■ **Brief**: Produce an exact copy of the lines from the line containing "retrieved from https://www.youtube.com/watch?v=isanNSDoSnE." through the last line of the listing below, both ends included, and nothing else.

■ **Provided information**:
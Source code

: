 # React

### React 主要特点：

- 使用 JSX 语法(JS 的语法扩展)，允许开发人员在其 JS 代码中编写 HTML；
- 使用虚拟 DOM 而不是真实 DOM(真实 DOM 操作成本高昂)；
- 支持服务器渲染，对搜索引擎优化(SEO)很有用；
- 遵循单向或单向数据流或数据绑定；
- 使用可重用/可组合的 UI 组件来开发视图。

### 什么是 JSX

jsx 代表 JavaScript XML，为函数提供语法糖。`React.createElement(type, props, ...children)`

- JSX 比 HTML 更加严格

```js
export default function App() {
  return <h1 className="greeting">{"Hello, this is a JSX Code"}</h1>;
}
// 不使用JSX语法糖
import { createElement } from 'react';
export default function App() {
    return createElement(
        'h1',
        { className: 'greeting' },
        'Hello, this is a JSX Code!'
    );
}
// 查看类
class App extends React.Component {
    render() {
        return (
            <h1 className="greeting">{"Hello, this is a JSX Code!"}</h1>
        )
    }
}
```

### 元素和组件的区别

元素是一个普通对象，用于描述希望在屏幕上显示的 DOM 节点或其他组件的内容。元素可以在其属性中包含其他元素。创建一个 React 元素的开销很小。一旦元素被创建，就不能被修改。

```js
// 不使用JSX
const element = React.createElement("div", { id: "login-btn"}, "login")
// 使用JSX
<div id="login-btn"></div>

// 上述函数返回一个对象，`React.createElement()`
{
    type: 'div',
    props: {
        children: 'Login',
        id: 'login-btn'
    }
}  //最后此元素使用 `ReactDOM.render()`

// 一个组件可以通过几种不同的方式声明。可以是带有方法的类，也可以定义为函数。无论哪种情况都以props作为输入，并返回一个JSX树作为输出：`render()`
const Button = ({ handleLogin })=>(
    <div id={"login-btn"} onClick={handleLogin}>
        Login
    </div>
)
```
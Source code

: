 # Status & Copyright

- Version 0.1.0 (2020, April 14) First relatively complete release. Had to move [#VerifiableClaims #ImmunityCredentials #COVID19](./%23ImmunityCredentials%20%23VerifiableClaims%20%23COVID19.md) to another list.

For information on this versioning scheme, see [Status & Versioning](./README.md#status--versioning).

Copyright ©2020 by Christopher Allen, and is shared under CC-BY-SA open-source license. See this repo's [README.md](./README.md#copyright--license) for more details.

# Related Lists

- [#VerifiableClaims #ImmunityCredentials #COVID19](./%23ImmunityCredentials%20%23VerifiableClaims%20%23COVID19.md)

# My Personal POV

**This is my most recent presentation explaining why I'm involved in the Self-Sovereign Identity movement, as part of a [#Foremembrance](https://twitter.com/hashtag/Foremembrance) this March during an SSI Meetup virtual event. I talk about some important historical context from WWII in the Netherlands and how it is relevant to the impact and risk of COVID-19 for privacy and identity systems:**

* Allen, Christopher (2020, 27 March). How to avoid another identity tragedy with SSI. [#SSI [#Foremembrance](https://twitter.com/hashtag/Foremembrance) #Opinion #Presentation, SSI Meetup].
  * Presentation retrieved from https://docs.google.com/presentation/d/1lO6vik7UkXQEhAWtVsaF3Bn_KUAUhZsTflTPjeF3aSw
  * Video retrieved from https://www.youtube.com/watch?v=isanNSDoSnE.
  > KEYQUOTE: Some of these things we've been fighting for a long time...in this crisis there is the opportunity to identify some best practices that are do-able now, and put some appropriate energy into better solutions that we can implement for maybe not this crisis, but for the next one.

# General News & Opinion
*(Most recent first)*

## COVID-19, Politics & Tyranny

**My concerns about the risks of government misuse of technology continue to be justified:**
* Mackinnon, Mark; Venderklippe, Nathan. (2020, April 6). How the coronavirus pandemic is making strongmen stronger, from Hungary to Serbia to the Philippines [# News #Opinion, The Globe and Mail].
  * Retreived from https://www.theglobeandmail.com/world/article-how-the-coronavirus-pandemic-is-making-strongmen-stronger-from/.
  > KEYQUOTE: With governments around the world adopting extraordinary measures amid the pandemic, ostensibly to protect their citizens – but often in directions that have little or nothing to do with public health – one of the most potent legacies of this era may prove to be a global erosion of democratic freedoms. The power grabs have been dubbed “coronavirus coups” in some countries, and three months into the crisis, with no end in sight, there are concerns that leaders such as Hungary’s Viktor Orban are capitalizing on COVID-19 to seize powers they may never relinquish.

■ **Solution for this task**:
  * Video retrieved from https://www.youtube.com/watch?v=isanNSDoSnE.
  > KEYQUOTE: Some of these things we've been fighting for a long time...in this crisis there is the opportunity to identify some best practices that are do-able now, and put some appropriate energy into better solutions that we can implement for maybe not this crisis, but for the next one.

# General News & Opinion
*(Most recent first)*

## COVID-19, Politics & Tyranny

**My concerns about the risks of government misuse of technology continue to be justified:**
* Mackinnon, Mark; Venderklippe, Nathan. (2020, April 6). How the coronavirus pandemic is making strongmen stronger, from Hungary to Serbia to the Philippines [# News #Opinion, The Globe and Mail].
  * Retreived from https://www.theglobeandmail.com/world/article-how-the-coronavirus-pandemic-is-making-strongmen-stronger-from/.
  > KEYQUOTE: With governments around the world adopting extraordinary measures amid the pandemic, ostensibly to protect their citizens – but often in directions that have little or nothing to do with public health – one of the most potent legacies of this era may prove to be a global erosion of democratic freedoms. The power grabs have been dubbed “coronavirus coups” in some countries, and three months into the crisis, with no end in sight, there are concerns that leaders such as Hungary’s Viktor Orban are capitalizing on COVID-19 to seize powers they may never relinquish.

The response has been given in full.